Tempo di lettura: 4 minuti

Recensione di Trover Saves The Universe per Playstation VR, gentilmente fornito da Zebra Partners.

Delirio e risate in realtà virtuale.

Trover Saves The Universe è un gioco anomalo, estremamente divertente e dissacrante al punto da necessitare di una versione censurata (che vi consiglio di evitare come la peste). Conoscendo la mente dietro questo titolo, ci rendiamo conto che non potrebbe essere altrimenti: si tratta di Justin Roiland, uno dei due creatori di Rick e Morty. Il gioco è folle, irriverente e pregno di un umorismo che molti non esiterebbero a definire “di cattivo gusto”. Se siete amanti del politically correct, cercate altrove, qui il giocatore viene risucchiato in un mondo volgare, sboccato e fitto di riferimenti sessuali per nulla velati e black humour della peggior specie e, se vi lascerete trascinare, finirete a ridere per cose davvero orribili.

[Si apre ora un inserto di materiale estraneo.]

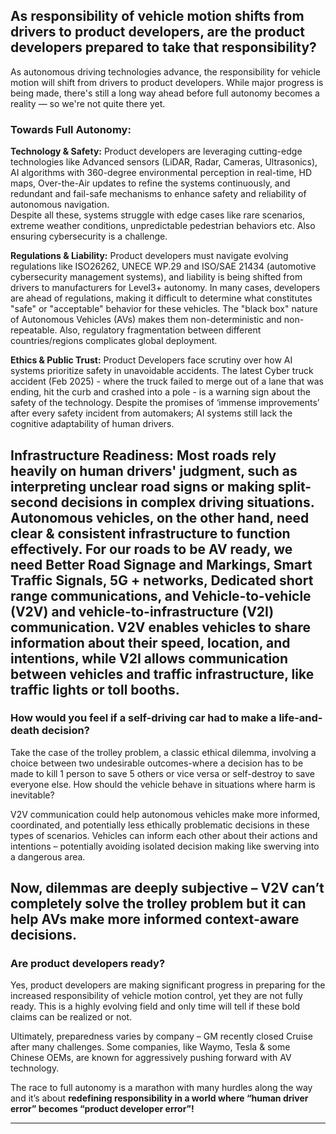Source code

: ## As responsibility of vehicle motion shifts from drivers to product developers, are the product developers prepared to take that responsibility?

As autonomous driving technologies advance, the responsibility for vehicle motion will shift from drivers to product developers. While major progress is being made, there's still a long way ahead before full autonomy becomes a reality — so we're not quite there yet.

### Towards Full Autonomy:

__Technology & Safety:__ Product developers are leveraging cutting-edge technologies like Advanced sensors (LiDAR, Radar, Cameras, Ultrasonics), AI algorithms with 360-degree environmental perception in real-time, HD maps, Over-the-Air updates to refine the systems continuously, and redundant and fail-safe mechanisms to enhance safety and reliability of autonomous navigation.  
Despite all these, systems struggle with edge cases like rare scenarios, extreme weather conditions, unpredictable pedestrian behaviors etc. Also ensuring cybersecurity is a challenge.

__Regulations & Liability:__ Product developers must navigate evolving regulations like ISO26262, UNECE WP.29 and ISO/SAE 21434 (automotive cybersecurity management systems), and liability is being shifted from drivers to manufacturers for Level3+ autonomy. In many cases, developers are ahead of regulations, making it difficult to determine what constitutes "safe" or "acceptable" behavior for these vehicles.
The "black box" nature of Autonomous Vehicles (AVs) makes them non-deterministic and non-repeatable. Also, regulatory fragmentation between different countries/regions complicates global deployment.

__Ethics & Public Trust:__  Product Developers face scrutiny over how AI systems prioritize safety in unavoidable accidents. The latest Cyber truck accident (Feb 2025) - where the truck failed to merge out of a lane that was ending, hit the curb and crashed into a pole - is a warning sign about the safety of the technology. 
Despite the promises of ‘immense improvements’ after every safety incident from automakers; AI systems still lack the cognitive adaptability of human drivers.

__Infrastructure Readiness:__ Most roads rely heavily on human drivers' judgment, such as interpreting unclear road signs or making split-second decisions in complex driving situations. Autonomous vehicles, on the other hand, need clear & consistent infrastructure to function effectively. For our roads to be AV ready, we need Better Road Signage and Markings, Smart Traffic Signals, 5G + networks, Dedicated short range communications, and Vehicle-to-vehicle (V2V) and vehicle-to-infrastructure (V2I) communication. 
V2V enables vehicles to share information about their speed, location, and intentions, while V2I allows communication between vehicles and traffic infrastructure, like traffic lights or toll booths. 
---
### How would you feel if a self-driving car had to make a life-and-death decision?

Take the case of the trolley problem, a classic ethical dilemma, involving a choice between two undesirable outcomes-where a decision has to be made to kill 1 person to save 5 others or vice versa or self-destroy to save everyone else. How should the vehicle behave in situations where harm is inevitable? 

V2V communication could help autonomous vehicles make more informed, coordinated, and potentially less ethically problematic decisions in these types of scenarios. Vehicles can inform each other about their actions and intentions – potentially avoiding isolated decision making like swerving into a dangerous area.

Now, dilemmas are deeply subjective – V2V can’t completely solve the trolley problem but it can help AVs make more informed context-aware decisions.
---
### Are product developers ready?

Yes, product developers are making significant progress in preparing for the increased responsibility of vehicle motion control, yet they are not fully ready. This is a highly evolving field and only time will tell if these bold claims can be realized or not. 

Ultimately, preparedness varies by company – GM recently closed Cruise after many challenges. Some companies, like Waymo, Tesla & some Chinese OEMs, are known for aggressively pushing forward with AV technology. 

The race to full autonomy is a marathon with many hurdles along the way and it’s about __redefining responsibility in a world where “human driver error” becomes “product developer error”!__

---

Allora, siete pronti a scoprire quanto è profonda la tana del Bianconiglio?

Trover

I miei fottuti cani!

Già dall’incipit, Trover Saves The Universe colpisce il giocatore come un pugno alla bocca dello stomaco: appena entrati in game ci ritroviamo davanti ad un mostro gigante dagli occhi cavi di nome Glorkon che prende i nostri due cani e se li piazza nelle cavità oculari, diventando potentissimo. Avete capito bene, è diventato potentissimo grazie ai cani negli occhi. Cosa sono quelle facce perplesse? Ah, un’altra cosa, il giocatore interpreta un poltroniano. Grazie della domanda: i potroniani sono una specie sul cui pianeta è vietato camminare, dunque si spostano su poltrone fluttuanti che controllano grazie ad un controller non dissimile dal Dualshock. È strampalato, ma giustifica la posizione seduta del giocatore e favorisce una singolare quanto improbabile immersione.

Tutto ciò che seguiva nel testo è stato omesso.